This is a very small & simple demonstration parser built using Treetop. It is meant solely to teach the very basics of implementing a grammar in Treetop, not as an actual parser for S-Expressions (which is why it’s not packaged as a gem, and why it has no tests).
A real parser should improve in several main areas:
-
Test coverage: Unit tests are vital for parsers.
-
Performance: This example is slow in the extreme compared to simpler parsing methods, a real parser should be performant.
-
Error reporting: Even the best written parser is a complete pain if it doesn’t have intelligent error reporting.

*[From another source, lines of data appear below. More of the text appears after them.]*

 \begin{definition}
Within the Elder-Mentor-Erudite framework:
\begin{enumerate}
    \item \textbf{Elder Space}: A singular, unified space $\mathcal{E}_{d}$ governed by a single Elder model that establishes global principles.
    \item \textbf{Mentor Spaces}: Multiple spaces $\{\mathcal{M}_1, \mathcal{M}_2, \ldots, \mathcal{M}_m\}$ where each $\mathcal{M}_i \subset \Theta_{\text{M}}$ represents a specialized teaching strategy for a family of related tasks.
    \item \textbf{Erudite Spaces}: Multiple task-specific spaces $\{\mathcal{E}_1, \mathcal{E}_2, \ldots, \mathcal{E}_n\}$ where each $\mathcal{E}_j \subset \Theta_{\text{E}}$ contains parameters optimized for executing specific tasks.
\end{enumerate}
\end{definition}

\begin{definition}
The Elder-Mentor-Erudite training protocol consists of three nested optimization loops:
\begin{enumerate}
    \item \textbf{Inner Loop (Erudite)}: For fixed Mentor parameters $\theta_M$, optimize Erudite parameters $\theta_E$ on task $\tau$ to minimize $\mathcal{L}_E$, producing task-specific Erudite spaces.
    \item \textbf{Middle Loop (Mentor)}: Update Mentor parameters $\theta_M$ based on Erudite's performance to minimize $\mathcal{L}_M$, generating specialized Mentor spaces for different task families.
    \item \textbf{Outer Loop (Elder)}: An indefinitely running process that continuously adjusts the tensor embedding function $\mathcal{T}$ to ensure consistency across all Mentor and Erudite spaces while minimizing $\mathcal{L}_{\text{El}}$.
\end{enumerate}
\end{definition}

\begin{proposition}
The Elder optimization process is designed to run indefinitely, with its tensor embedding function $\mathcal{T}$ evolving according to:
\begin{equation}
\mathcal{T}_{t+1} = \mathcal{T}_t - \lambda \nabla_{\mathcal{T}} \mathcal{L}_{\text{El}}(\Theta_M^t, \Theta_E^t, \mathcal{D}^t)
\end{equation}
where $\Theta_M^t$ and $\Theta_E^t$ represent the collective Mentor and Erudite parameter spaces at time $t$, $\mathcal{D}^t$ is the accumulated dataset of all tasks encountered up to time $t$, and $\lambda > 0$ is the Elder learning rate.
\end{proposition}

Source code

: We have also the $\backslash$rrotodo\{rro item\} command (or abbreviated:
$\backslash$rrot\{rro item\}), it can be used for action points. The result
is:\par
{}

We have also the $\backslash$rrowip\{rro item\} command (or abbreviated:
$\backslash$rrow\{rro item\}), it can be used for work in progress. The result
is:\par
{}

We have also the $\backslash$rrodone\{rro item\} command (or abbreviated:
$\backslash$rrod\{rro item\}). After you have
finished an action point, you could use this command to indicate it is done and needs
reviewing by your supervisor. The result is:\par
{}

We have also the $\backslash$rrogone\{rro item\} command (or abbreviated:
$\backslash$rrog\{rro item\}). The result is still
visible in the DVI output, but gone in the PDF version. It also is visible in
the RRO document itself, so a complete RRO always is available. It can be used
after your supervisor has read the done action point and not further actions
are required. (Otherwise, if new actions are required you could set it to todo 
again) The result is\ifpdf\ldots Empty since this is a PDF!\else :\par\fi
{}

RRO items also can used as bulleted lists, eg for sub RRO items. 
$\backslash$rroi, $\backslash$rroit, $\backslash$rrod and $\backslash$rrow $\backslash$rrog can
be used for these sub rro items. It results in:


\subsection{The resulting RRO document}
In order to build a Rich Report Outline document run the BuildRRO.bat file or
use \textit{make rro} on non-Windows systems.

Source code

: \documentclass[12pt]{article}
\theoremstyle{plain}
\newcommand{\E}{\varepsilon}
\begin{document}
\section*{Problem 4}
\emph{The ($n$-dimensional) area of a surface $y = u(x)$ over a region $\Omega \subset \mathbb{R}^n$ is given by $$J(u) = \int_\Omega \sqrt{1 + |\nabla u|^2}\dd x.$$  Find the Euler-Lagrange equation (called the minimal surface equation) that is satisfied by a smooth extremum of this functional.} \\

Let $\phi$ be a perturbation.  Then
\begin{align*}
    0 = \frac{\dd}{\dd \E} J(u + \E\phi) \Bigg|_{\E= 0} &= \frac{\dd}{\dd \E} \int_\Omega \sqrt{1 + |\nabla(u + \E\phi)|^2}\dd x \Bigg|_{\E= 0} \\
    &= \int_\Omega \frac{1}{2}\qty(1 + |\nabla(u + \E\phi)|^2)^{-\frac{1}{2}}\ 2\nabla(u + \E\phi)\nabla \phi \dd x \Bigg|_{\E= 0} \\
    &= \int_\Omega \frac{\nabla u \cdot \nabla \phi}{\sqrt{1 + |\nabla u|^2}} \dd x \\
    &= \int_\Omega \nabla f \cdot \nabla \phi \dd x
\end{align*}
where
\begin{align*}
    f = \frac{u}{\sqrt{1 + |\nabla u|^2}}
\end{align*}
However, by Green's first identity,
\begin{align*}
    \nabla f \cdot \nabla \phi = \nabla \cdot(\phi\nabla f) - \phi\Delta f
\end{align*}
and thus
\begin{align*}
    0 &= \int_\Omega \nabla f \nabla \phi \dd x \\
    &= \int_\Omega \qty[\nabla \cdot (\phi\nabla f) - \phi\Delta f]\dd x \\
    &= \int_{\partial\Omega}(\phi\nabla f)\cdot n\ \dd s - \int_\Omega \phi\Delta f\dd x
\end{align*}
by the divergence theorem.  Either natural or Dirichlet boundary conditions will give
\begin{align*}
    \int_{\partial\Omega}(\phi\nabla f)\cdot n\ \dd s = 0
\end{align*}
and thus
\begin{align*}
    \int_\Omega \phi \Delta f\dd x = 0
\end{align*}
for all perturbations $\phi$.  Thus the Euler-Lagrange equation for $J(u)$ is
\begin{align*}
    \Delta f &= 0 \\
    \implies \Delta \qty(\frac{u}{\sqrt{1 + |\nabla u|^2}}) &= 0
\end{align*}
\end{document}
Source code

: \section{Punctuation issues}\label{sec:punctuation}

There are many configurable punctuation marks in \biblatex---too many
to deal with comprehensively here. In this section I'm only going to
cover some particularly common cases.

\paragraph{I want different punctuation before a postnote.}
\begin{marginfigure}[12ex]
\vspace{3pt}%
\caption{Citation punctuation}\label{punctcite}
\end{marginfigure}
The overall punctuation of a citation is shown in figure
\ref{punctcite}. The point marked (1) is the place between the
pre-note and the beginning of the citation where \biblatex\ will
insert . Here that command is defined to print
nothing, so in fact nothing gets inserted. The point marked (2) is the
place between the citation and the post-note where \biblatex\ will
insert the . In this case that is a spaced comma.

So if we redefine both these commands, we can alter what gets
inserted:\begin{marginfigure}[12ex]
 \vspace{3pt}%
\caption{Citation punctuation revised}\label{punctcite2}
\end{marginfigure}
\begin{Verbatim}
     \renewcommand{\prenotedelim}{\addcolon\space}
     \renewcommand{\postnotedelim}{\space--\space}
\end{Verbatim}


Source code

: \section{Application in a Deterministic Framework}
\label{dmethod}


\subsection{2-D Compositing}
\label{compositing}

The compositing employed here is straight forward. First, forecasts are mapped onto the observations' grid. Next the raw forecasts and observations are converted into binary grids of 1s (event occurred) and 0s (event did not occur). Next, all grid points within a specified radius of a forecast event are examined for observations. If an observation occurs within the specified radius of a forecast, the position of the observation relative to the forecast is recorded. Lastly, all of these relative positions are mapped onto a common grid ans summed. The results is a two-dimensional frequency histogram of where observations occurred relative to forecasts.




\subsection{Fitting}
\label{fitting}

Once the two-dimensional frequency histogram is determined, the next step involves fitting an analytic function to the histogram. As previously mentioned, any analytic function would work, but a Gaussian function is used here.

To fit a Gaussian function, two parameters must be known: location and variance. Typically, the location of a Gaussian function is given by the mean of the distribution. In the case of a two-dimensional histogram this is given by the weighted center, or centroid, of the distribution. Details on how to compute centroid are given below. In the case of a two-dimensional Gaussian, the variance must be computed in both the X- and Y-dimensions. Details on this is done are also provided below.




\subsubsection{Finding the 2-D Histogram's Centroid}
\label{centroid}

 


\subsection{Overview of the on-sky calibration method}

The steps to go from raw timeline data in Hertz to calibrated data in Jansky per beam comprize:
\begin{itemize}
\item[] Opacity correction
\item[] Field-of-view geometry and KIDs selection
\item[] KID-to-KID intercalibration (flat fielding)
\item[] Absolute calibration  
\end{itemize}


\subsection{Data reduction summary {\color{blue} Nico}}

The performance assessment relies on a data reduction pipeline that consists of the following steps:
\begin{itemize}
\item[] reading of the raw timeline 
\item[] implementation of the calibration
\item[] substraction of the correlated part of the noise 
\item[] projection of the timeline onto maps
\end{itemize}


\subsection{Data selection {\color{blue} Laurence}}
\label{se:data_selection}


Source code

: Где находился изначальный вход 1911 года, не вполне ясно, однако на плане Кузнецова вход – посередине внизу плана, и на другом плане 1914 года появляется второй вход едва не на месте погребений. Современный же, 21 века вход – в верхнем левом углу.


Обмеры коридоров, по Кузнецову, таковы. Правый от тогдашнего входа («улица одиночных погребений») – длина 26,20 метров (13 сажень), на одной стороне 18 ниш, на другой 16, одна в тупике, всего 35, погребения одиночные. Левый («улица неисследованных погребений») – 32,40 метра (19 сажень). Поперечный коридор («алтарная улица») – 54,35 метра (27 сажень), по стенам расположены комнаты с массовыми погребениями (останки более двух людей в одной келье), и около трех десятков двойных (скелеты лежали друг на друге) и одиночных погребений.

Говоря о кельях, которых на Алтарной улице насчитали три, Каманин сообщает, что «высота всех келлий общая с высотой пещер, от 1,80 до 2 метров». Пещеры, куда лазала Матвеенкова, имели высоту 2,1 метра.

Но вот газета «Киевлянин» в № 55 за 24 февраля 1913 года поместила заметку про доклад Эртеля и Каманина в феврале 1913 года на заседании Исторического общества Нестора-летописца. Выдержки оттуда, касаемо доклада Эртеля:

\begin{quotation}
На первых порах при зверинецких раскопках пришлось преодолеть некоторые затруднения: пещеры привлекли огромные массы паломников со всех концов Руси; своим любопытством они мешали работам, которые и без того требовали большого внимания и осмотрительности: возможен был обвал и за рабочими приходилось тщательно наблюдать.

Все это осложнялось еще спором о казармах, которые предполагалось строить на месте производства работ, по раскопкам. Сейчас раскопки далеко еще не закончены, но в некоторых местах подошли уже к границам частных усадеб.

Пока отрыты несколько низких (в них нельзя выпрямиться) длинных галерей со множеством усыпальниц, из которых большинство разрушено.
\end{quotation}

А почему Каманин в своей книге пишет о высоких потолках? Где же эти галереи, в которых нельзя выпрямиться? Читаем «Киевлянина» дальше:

The parser takes a string like this:
(this is (the number 1 ("example s-expression")))
and turns it into a structured array that represents the input data:
[:this, :is, [:the, :number, 1, ["example s-expression"]]]
To use the parser simply call the parse() method and supply a string:
example = '(s-expression 1)' ast = Parser.parse(example) # => [:s-expression, 1]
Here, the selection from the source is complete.